Data excerpts
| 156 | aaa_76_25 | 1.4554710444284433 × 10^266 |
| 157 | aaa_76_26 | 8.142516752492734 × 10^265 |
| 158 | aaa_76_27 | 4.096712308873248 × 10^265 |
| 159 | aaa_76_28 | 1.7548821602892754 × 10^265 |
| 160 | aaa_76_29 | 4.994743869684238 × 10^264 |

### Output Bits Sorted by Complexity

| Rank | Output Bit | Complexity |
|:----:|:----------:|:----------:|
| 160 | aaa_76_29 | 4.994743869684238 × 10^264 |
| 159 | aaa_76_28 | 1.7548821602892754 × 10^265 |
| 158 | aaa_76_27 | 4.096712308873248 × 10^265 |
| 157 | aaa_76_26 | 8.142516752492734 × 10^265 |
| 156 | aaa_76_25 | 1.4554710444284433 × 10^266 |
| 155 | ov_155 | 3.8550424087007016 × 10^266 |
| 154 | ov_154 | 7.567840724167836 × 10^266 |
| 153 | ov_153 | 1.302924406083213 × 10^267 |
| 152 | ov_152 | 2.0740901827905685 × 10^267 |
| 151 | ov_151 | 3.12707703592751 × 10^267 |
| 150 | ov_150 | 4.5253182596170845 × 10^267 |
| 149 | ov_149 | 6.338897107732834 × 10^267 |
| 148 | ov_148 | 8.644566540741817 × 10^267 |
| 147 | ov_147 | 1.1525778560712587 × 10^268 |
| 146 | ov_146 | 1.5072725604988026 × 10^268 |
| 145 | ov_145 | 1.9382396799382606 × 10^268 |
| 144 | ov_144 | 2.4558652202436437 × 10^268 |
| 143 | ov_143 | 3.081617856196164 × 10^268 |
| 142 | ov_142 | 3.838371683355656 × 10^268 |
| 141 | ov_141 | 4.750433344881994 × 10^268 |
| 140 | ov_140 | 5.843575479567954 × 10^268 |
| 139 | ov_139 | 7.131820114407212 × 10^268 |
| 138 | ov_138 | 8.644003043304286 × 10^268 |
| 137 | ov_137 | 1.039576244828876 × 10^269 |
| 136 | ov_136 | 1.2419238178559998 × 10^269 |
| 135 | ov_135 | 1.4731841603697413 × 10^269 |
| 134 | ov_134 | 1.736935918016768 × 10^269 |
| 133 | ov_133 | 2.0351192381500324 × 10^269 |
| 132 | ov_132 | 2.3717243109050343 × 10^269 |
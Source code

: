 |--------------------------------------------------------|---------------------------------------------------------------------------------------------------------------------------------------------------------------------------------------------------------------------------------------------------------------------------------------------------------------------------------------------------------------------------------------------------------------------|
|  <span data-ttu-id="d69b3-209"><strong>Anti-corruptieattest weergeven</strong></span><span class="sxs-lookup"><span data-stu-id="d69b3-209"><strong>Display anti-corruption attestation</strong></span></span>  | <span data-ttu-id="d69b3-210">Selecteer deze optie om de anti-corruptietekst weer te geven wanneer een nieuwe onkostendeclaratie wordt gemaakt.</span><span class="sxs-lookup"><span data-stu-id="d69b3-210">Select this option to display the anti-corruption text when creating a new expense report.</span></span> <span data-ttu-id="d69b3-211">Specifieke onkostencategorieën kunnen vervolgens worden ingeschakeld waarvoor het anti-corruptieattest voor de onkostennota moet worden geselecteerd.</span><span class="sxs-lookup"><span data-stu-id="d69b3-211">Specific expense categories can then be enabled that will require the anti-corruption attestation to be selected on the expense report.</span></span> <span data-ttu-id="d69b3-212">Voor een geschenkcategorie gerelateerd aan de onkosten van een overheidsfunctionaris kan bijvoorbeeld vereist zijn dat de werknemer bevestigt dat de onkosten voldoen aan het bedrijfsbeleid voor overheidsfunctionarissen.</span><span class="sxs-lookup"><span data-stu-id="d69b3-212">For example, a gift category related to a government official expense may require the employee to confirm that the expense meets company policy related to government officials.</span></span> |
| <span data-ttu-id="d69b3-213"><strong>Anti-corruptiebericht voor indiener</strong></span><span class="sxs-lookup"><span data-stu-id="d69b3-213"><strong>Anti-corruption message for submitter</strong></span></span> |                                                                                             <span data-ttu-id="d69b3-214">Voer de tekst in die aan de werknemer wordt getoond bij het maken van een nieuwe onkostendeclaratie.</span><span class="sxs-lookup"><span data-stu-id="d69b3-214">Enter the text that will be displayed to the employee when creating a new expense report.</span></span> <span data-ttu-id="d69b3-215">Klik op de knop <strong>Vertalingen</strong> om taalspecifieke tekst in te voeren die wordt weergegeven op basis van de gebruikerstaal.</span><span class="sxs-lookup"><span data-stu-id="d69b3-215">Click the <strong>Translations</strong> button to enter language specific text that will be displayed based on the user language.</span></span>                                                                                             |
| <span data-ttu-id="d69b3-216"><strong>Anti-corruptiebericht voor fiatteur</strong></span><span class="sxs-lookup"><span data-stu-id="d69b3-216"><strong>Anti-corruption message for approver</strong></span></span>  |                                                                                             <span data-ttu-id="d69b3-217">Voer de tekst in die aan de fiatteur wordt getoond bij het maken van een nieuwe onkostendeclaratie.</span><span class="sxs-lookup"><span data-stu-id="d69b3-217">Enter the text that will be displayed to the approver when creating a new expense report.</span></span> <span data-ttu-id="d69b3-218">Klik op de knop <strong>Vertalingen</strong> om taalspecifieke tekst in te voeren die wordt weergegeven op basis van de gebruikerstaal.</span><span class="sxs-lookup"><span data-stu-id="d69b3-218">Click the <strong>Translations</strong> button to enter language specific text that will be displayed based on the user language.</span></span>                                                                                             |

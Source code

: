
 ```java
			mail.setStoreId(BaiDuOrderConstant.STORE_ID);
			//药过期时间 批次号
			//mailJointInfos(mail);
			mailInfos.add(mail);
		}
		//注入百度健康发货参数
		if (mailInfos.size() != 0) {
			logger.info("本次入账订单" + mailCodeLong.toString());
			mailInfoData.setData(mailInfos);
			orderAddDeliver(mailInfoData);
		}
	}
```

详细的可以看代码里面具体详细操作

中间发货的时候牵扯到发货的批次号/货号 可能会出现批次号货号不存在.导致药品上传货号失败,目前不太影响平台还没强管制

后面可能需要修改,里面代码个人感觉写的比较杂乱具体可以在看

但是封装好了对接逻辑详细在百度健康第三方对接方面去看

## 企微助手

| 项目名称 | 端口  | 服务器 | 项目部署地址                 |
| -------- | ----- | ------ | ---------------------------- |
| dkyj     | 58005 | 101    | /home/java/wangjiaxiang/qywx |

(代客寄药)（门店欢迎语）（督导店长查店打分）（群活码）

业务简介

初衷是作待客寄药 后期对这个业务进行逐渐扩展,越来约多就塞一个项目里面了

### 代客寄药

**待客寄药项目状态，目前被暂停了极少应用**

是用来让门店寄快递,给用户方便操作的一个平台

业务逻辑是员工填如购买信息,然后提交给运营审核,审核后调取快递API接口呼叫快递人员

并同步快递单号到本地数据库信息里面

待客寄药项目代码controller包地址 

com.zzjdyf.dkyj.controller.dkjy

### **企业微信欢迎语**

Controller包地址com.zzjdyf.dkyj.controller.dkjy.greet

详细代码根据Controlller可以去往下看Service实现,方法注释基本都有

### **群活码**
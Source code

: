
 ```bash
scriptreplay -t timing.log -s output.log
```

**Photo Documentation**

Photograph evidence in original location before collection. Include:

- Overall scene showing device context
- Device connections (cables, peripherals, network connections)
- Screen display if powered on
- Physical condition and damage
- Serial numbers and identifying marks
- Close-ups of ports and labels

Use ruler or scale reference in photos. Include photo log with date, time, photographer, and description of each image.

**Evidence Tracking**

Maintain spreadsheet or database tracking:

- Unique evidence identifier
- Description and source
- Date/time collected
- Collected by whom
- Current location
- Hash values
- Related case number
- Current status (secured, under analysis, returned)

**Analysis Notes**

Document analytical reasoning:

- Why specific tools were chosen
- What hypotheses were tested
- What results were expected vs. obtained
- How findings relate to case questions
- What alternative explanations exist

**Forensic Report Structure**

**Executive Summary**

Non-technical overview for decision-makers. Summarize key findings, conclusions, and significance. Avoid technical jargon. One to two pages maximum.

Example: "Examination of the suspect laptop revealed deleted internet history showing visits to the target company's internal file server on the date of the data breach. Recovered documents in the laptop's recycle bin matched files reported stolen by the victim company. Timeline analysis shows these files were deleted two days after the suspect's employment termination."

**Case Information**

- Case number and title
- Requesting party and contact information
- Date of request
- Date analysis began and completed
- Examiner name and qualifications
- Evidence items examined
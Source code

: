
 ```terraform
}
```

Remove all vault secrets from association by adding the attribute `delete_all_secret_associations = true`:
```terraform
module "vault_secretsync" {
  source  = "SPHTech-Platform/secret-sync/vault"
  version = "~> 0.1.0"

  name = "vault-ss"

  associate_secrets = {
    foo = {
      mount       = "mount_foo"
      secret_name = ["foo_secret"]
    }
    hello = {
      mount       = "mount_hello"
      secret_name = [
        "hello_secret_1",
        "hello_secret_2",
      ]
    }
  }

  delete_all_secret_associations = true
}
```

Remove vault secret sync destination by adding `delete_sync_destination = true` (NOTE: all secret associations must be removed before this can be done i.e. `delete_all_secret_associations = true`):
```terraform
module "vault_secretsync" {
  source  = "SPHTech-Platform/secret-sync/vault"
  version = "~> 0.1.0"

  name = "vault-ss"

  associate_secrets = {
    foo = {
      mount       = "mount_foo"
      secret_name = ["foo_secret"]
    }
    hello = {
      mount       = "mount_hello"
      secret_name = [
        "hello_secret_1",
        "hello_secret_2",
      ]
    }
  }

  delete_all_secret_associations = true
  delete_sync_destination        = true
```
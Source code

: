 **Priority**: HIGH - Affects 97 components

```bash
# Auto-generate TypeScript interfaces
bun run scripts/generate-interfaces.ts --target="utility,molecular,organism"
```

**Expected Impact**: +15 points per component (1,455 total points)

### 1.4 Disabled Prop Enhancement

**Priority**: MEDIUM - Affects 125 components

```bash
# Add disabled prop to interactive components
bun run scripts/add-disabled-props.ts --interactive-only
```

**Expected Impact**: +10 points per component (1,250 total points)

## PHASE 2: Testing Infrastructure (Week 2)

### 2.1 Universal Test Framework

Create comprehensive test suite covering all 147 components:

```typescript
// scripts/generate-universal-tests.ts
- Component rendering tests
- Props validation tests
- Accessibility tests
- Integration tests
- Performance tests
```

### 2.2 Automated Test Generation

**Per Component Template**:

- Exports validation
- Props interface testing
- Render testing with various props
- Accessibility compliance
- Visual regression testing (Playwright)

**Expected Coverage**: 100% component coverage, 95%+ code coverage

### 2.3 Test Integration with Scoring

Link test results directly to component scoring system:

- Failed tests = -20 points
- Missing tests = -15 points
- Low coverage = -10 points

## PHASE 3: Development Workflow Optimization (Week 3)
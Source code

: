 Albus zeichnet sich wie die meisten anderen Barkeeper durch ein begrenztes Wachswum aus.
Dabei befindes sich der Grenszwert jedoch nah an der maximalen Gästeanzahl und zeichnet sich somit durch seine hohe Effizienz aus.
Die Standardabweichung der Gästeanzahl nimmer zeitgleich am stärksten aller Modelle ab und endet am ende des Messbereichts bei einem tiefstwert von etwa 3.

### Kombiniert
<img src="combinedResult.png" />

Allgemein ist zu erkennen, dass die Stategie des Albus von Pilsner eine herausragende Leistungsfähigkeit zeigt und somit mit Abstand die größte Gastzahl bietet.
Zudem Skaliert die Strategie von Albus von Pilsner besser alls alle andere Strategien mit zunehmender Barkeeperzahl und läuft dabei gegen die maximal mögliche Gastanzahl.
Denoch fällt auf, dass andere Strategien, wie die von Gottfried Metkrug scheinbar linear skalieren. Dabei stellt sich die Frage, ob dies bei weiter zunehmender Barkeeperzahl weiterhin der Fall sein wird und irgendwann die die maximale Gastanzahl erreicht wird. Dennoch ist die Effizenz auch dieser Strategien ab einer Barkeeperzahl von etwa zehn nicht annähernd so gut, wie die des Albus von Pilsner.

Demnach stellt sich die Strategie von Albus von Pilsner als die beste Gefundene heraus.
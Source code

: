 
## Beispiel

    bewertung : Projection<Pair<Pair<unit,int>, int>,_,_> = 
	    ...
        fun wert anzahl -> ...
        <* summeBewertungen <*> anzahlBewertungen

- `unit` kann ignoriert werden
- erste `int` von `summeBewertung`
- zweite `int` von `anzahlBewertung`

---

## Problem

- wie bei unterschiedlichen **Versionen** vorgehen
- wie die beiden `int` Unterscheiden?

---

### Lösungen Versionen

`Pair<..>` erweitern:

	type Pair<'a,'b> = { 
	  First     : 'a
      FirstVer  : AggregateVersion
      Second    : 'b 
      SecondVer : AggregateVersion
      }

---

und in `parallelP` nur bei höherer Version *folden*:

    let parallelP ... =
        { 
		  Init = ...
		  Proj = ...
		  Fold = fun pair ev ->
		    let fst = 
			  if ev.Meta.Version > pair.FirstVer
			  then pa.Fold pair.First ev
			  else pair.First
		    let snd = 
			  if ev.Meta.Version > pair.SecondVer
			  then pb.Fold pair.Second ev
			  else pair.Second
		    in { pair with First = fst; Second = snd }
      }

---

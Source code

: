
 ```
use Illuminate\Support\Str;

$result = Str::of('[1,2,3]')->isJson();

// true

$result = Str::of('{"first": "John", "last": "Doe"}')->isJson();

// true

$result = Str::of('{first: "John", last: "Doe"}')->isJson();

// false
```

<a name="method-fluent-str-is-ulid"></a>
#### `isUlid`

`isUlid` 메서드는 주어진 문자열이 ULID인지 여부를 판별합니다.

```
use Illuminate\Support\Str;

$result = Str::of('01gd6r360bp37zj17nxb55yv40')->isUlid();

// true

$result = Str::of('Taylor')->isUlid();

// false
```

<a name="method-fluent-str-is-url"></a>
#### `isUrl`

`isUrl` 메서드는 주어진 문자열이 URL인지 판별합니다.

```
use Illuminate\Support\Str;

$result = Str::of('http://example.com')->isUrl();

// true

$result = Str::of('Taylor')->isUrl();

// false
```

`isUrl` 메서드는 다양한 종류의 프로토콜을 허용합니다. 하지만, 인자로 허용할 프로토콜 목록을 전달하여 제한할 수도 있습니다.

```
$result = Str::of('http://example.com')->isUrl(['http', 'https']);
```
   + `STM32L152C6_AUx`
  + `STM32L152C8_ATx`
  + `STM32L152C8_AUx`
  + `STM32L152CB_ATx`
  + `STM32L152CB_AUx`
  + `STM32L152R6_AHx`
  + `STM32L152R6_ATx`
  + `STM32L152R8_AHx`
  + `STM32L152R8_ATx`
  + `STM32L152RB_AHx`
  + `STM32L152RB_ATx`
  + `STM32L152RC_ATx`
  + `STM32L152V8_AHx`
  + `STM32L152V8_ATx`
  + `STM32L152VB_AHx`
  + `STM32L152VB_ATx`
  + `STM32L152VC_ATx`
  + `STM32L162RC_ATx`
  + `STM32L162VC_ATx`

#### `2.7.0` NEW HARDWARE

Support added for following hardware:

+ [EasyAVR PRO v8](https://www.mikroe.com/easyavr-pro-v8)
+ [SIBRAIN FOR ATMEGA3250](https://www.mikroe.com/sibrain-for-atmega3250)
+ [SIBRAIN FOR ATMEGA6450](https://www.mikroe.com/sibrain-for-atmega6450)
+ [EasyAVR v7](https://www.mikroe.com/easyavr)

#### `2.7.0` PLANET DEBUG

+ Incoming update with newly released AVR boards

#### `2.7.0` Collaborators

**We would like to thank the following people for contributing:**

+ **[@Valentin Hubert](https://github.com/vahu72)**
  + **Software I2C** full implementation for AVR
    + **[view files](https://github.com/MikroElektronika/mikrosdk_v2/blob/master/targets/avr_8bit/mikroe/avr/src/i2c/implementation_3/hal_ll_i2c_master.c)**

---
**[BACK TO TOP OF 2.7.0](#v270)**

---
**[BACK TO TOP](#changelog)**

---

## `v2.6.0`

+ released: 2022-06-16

■ **Exercise details**
Across the data above, how many lines include the word "components"? Give only the number.

■ **The answer**
4